Where in the records does the word "Sena" occur? Copy each line in which it does.
━━ Listed records
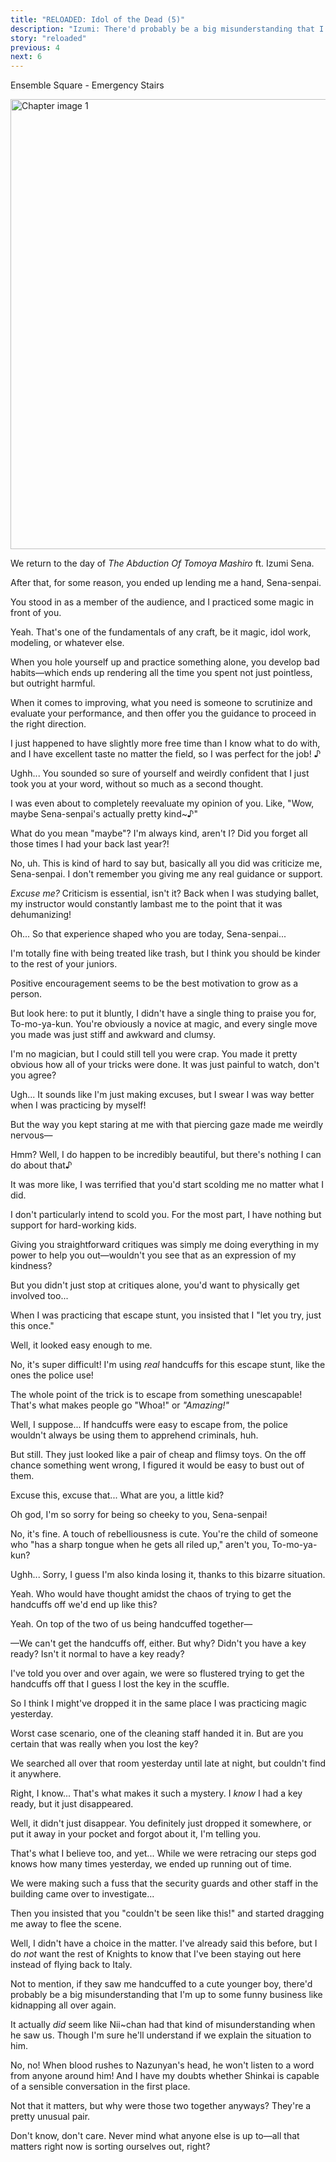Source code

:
 ```yaml
---
title: "RELOADED: Idol of the Dead (5)"
description: "Izumi: There'd probably be a big misunderstanding that I'm up to some funny business like kidnapping all over again."
story: "reloaded"
previous: 4
next: 6
---
```


<Season s="Summer"/>

<Location>Ensemble Square - Emergency Stairs</Location>

<Image src="/img/tl/reloaded/5/1.jpg" alt="Chapter image 1" layout="responsive" width="1560" height="720" quality="100" />

<Narration>We return to the day of _The Abduction Of Tomoya Mashiro_ ft. Izumi Sena.</Narration>

<Bubble character="Tomoya">

After that, for some reason, you ended up lending me a hand, Sena-senpai.

You stood in as a member of the audience, and I practiced some magic in front of you.

</Bubble>

<Bubble character="Izumi">

Yeah. That's one of the fundamentals of any craft, be it magic, idol work, modeling, or whatever else.

When you hole yourself up and practice something alone, you develop bad habits—which ends up rendering all the time you spent not just pointless, but outright harmful.

When it comes to improving, what you need is someone to scrutinize and evaluate your performance, and then offer you the guidance to proceed in the right direction.

I just happened to have slightly more free time than I know what to do with, and I have excellent taste no matter the field, so I was perfect for the <span className="hold">job! ♪</span>

</Bubble>

<Bubble character="Tomoya">

Ughh... You sounded so sure of yourself and weirdly confident that I just took you at your word, without so much as a second thought.

I was even about to completely reevaluate my opinion of you. Like, "Wow, maybe Sena-senpai's actually pretty kind\~♪"

</Bubble>

<Bubble character="Izumi">

What do you mean "maybe"? I'm always kind, aren't I? Did you forget all those times I had your back last year?!

</Bubble>

<Bubble character="Tomoya">

No, uh. This is kind of hard to say but, basically all you did was criticize me, Sena-senpai. I don't remember you giving me any real guidance or support.

</Bubble>

<Bubble character="Izumi">

_Excuse me?_ Criticism is essential, isn't it? Back when I was studying ballet, my instructor would constantly lambast me to the point that it was dehumanizing!

</Bubble>

<Bubble character="Tomoya">

Oh... So that experience shaped who you are today, Sena-senpai...

I'm totally fine with being treated like trash, but I think you should be kinder to the rest of your juniors.

Positive encouragement seems to be the best motivation to grow as a person.

</Bubble>

<Bubble character="Izumi">

But look here: to put it bluntly, I didn't have a single thing to praise you for, To-mo-ya-kun. You're obviously a novice at magic, and every single move you made was just stiff and awkward and clumsy.

I'm no magician, but I could still tell you were crap. You made it pretty obvious how all of your tricks were done. It was just painful to watch, don't you agree?

</Bubble>

<Bubble character="Tomoya">

Ugh... It sounds like I'm just making excuses, but I swear I was way better when I was practicing by myself!

But the way you kept staring at me with that piercing gaze made me weirdly nervous—

</Bubble>

<Bubble character="Izumi">

Hmm? Well, I do happen to be incredibly beautiful, but there's nothing I can do about that♪

</Bubble>

<Bubble character="Tomoya">

It was more like, I was terrified that you'd start scolding me no matter what I did.

</Bubble>

<Bubble character="Izumi">

I don't particularly intend to scold you. For the most part, I have nothing but support for hard-working kids.

Giving you straightforward critiques was simply me doing everything in my power to help you out—wouldn't you see that as an expression of my kindness?

</Bubble>

<Bubble character="Tomoya">

But you didn't just stop at critiques alone, you'd want to physically get involved too...

When I was practicing that escape stunt, you insisted that I "let you try, just this once."

</Bubble>

<Bubble character="Izumi">

Well, it looked easy enough to me.

</Bubble>

<Bubble character="Tomoya">

No, it's super difficult! I'm using _real_ handcuffs for this escape stunt, like the ones the police use!

The whole point of the trick is to escape from something unescapable! That's what makes people go "Whoa!" or _"Amazing!"_

</Bubble>

<Bubble character="Izumi">

Well, I suppose... If handcuffs were easy to escape from, the police wouldn't always be using them to apprehend criminals, huh.

But still. They just looked like a pair of cheap and flimsy toys. On the off chance something went wrong, I figured it would be easy to bust out of them.

</Bubble>

<Bubble character="Tomoya">

Excuse this, excuse that... What are you, a little kid?

Oh god, I'm so sorry for being so cheeky to you, Sena-senpai!

</Bubble>

<Bubble character="Izumi">

No, it's fine. A touch of rebelliousness is cute. You're the child of someone who "has a sharp tongue when he gets all riled up," aren't you, To-mo-ya-kun?

</Bubble>

<Bubble character="Tomoya">

Ughh... Sorry, I guess I'm also kinda losing it, thanks to this bizarre situation.

</Bubble>

<Bubble character="Izumi">

Yeah. Who would have thought amidst the chaos of trying to get the handcuffs off we'd end up like this?

</Bubble>

<Bubble character="Tomoya">

Yeah. On top of the two of us being handcuffed together—

</Bubble>

<Bubble character="Izumi">

—We can't get the handcuffs off, either. But why? Didn't you have a key ready? Isn't it normal to have a key ready?

</Bubble>

<Bubble character="Tomoya">

I've told you over and over again, we were so flustered trying to get the handcuffs off that I guess I lost the key in the scuffle.

So I think I might've dropped it in the same place I was practicing magic yesterday.

</Bubble>

<Bubble character="Izumi">

Worst case scenario, one of the cleaning staff handed it in. But are you certain that was really when you lost the key?

We searched all over that room yesterday until late at night, but couldn't find it anywhere.

</Bubble>

<Bubble character="Tomoya">

Right, I know... That's what makes it such a mystery. I _know_ I had a key ready, but it just disappeared.

</Bubble>

<Bubble character="Izumi">

Well, it didn't just disappear. You definitely just dropped it somewhere, or put it away in your pocket and forgot about it, I'm telling you.

</Bubble>

<Bubble character="Tomoya">

That's what I believe too, and yet... While we were retracing our steps god knows how many times yesterday, we ended up running out of time.

We were making such a fuss that the security guards and other staff in the building came over to investigate...

Then you insisted that you "couldn't be seen like this!" and started dragging me away to flee the scene.

</Bubble>

<Bubble character="Izumi">

Well, I didn't have a choice in the matter. I've already said this before, but I do _not_ want the rest of Knights to know that I've been staying out here instead of flying back to Italy.

Not to mention, if they saw me handcuffed to a cute younger boy, there'd probably be a big misunderstanding that I'm up to some funny business like kidnapping all over again.

</Bubble>

<Bubble character="Tomoya">

It actually _did_ seem like Nii\~chan had that kind of misunderstanding when he saw us. Though I'm sure he'll understand if we explain the situation to him.

</Bubble>

<Bubble character="Izumi">

No, no! When blood rushes to Nazunyan's head, he won't listen to a word from anyone around him! And I have my doubts whether Shinkai is capable of a sensible conversation in the first place.

</Bubble>

<Bubble character="Tomoya">

Not that it matters, but why were those two together anyways? They're a pretty unusual pair.

</Bubble>

<Bubble character="Izumi">

Don't know, don't care. Never mind what anyone else is up to—all that matters right now is sorting ourselves out, right?

</Bubble>

<Credits tl="[nazunyan427](https://nazunyan427.dreamwidth.org)" tlc="<a href='https://moricchiichan.tumblr.com/'>moricchiichan</a>" qc="[allegiantheart](https://allegiantheart.dreamwidth.org), [Ren](https://tomoya.moe)" />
━━━━
» **Answer space**
<Narration>We return to the day of _The Abduction Of Tomoya Mashiro_ ft. Izumi Sena.</Narration>
After that, for some reason, you ended up lending me a hand, Sena-senpai.
I was even about to completely reevaluate my opinion of you. Like, "Wow, maybe Sena-senpai's actually pretty kind\~♪"
No, uh. This is kind of hard to say but, basically all you did was criticize me, Sena-senpai. I don't remember you giving me any real guidance or support.
Oh... So that experience shaped who you are today, Sena-senpai...
Oh god, I'm so sorry for being so cheeky to you, Sena-senpai!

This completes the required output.